* _Instructions to follow_
Which lines of the records hold the string "pulse"? Report only how many of them there are.

* _Records provided_
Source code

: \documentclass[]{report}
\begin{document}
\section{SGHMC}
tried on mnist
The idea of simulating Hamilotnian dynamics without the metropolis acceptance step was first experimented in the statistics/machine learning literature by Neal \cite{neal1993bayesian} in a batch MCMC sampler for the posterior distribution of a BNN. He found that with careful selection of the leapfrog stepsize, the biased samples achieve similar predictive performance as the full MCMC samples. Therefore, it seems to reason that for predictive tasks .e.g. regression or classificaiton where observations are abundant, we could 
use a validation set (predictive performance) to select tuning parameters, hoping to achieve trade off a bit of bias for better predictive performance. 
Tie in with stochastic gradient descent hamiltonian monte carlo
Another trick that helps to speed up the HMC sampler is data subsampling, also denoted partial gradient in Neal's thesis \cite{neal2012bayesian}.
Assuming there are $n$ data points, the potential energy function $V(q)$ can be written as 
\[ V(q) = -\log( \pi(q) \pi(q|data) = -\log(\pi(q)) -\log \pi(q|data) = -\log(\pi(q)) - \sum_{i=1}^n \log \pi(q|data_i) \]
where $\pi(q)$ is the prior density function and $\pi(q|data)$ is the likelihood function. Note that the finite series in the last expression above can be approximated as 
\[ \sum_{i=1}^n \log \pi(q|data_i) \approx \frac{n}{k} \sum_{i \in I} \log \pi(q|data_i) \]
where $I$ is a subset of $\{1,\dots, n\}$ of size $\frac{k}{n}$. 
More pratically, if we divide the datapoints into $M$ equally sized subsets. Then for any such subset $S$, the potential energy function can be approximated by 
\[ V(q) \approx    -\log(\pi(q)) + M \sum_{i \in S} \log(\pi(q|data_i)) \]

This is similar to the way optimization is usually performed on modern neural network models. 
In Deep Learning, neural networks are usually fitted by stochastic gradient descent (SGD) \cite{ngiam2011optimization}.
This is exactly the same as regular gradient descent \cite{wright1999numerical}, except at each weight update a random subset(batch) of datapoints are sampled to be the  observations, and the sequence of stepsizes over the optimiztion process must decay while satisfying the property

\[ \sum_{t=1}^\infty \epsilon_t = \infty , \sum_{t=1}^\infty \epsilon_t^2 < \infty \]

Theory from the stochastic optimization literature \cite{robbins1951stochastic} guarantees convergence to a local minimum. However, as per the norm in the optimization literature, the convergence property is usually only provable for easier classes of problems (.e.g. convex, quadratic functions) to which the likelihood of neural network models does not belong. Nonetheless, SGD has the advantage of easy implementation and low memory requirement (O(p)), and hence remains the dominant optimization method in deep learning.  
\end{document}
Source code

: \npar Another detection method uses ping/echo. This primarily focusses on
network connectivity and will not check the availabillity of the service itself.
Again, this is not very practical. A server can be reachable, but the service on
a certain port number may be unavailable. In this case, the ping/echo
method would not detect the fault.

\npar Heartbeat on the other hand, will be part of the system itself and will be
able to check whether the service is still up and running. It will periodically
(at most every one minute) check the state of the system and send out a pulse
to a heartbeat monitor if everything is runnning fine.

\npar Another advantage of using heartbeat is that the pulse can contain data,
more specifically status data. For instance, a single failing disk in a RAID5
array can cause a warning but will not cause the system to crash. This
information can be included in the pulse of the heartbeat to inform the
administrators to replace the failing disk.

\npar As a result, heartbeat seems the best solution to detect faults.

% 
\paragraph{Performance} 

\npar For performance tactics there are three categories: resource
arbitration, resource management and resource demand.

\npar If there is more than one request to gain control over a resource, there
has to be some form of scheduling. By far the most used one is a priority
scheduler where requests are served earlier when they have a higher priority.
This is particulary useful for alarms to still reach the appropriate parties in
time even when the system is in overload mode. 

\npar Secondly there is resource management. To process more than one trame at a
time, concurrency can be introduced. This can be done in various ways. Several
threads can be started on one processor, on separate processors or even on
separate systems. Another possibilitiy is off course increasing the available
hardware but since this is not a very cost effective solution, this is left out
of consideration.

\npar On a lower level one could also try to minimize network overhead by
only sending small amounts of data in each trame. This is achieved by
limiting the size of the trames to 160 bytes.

* _Answer below_
3